Digital Transformation » Systems & Software » IT STRATEGY REVIEW – Fat clients? On yer bike

IT STRATEGY REVIEW - Fat clients? On yer bike

PCs now have more power than the computers that took Neil Armstrong to the moon - and operating budgets to match. Slimmed down NC terminals may not be such a dumb idea.

IT managers are, quite naturally, drawn to the latest ‘whizzo’ technology and, also quite naturally, finance directors are put off by its cost. But capital costs are only part of the equation.

One of the biggest debates currently occupying the brains behind the technology industry is the battle between the PC and the NC – the personal computer and the network computer, also known as fat clients and thin clients respectively. Much of the debate revolves around the degree of control you give your IT manager and how this might reduce the overall running costs of the desktop computing devices in your organisation.

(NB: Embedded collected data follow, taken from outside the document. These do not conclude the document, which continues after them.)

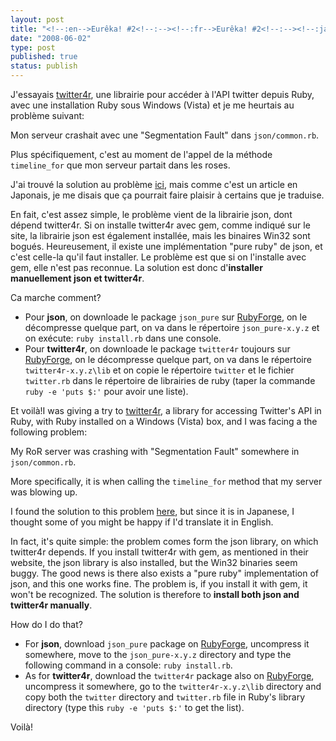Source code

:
 ```yaml
---
layout: post
title: "<!--:en-->Eurêka! #2<!--:--><!--:fr-->Eurêka! #2<!--:--><!--:ja-->Eurêka! #2<!--:-->"
date: "2008-06-02"
type: post
published: true
status: publish
---
```


J'essayais [twitter4r](http://twitter4r.rubyforge.org/ "Twitter4r"), une librairie pour accéder à l'API twitter depuis Ruby, avec une installation Ruby sous Windows (Vista) et je me heurtais au problème suivant:

Mon serveur crashait avec une "Segmentation Fault" dans `json/common.rb`.

Plus spécifiquement, c'est au moment de l'appel de la méthode `timeline_for` que mon serveur partait dans les roses.

J'ai trouvé la solution au problème [ici](http://blog.goo.ne.jp/maraigue/e/7ae451af4e4d3cfc05ee5c0ffadc99ef "Solution au problème de Segmentation Fault dans json avec twitter4r"), mais comme c'est un article en Japonais, je me disais que ça pourrait faire plaisir à certains que je traduise.

En fait, c'est assez simple, le problème vient de la librairie json, dont dépend twitter4r. Si on installe twitter4r avec gem, comme indiqué sur le site, la librairie json est également installée, mais les binaires Win32 sont bogués. Heureusement, il existe une implémentation "pure ruby" de json, et c'est celle-la qu'il faut installer. Le problème est que si on l'installe avec gem, elle n'est pas reconnue. La solution est donc d'**installer manuellement json et twitter4r**.

Ca marche comment?

- Pour **json**, on downloade le package `json_pure` sur [RubyForge](http://rubyforge.org/frs/?group_id=953 "json sur RubyForge"), on le décompresse quelque part, on va dans le répertoire `json_pure-x.y.z` et on exécute: `ruby install.rb` dans une console.
- Pour **twitter4r**, on downloade le package `twitter4r` toujours sur [RubyForge](http://rubyforge.org/frs/?group_id=3293 "twitter4r sur RubyForge"), on le décompresse quelque part, on va dans le répertoire `twitter4r-x.y.z\lib` et on copie le répertoire `twitter` et le fichier `twitter.rb` dans le répertoire de librairies de ruby (taper la commande `ruby -e 'puts $:'` pour avoir une liste).

Et voilà!I was giving a try to [twitter4r](http://twitter4r.rubyforge.org/ "Twitter4r"), a library for accessing Twitter's API in Ruby, with Ruby installed on a Windows (Vista) box, and I was facing a the following problem:

My RoR server was crashing with "Segmentation Fault" somewhere in `json/common.rb`.

More specifically, it is when calling the `timeline_for` method that my server was blowing up.

I found the solution to this problem [here](http://blog.goo.ne.jp/maraigue/e/7ae451af4e4d3cfc05ee5c0ffadc99ef "Solution to the Segmentation Fault problem in json with twitter4r"), but since it is in Japanese, I thought some of you might be happy if I'd translate it in English.

In fact, it's quite simple: the problem comes form the json library, on which twitter4r depends. If you install twitter4r with gem, as mentioned in their website, the json library is also installed, but the Win32 binaries seem buggy. The good news is there also exists a "pure ruby" implementation of json, and this one works fine. The problem is, if you install it with gem, it won't be recognized. The solution is therefore to **install both json and twitter4r manually**.

How do I do that?

- For **json**, download `json_pure` package on [RubyForge](http://rubyforge.org/frs/?group_id=953 "json on RubyForge"), uncompress it somewhere, move to the `json_pure-x.y.z` directory and type the following command in a console: `ruby install.rb`.
- As for **twitter4r**, download the `twitter4r` package also on [RubyForge](http://rubyforge.org/frs/?group_id=3293 "twitter4r on RubyForge"), uncompress it somewhere, go to the `twitter4r-x.y.z\lib` directory and copy both the `twitter` directory and `twitter.rb` file in Ruby's library directory (type this `ruby -e 'puts $:'` to get the list).

Voilà!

We are all familiar with fat clients – PCs. Most of the ones in your organisation will be linked to a server, a beefed-up PC used as a central repository for files, enabling everyone to save their work in a place where others can access it, too.

Your PC will have a hard disk where you save data and where you install software applications such as Microsoft Office or Lotus Smart Suite. It will have random access memory (RAM) which allows the PC to process the data you are working on and it will have a floppy drive which enables you to save information on a floppy disk and take it away with you. This last point creates some interesting security headaches: do you really want your workforce to be able to access sensitive information which they can copy to a floppy disk and take home with them?

The more applications you need to use the bigger your PC’s hard disk will need to be and the more RAM you will need to run the application properly – it is not hard to see where the name fat client comes from. A PC that was made two years ago or so will not be able to cope with the demands for more power that new software puts on it. To keep on top of such demands, PCs will need new hard disks and more RAM on a regular basis. In fact, latest research from leasing company Livingston Rentals indicates that a growing number of companies are replacing PCs en masse every 18 months rather than upgrading them.

The need to make more efficient use of technology by employing the latest software offerings demands that more money be spent on making sure the hardware on the desktop can cope with it. It is a seemingly unbreakable vicious circle.

The idea behind the network computer – NC – is a fairly simple one. The typical desktop PC in use today is more powerful than the computer used by NASA to put Neil Armstrong on the moon. Do you really need that sort of computing power on everyone’s desk? Does it get used efficiently? Will you ever really see a return on your investment? Possibly not.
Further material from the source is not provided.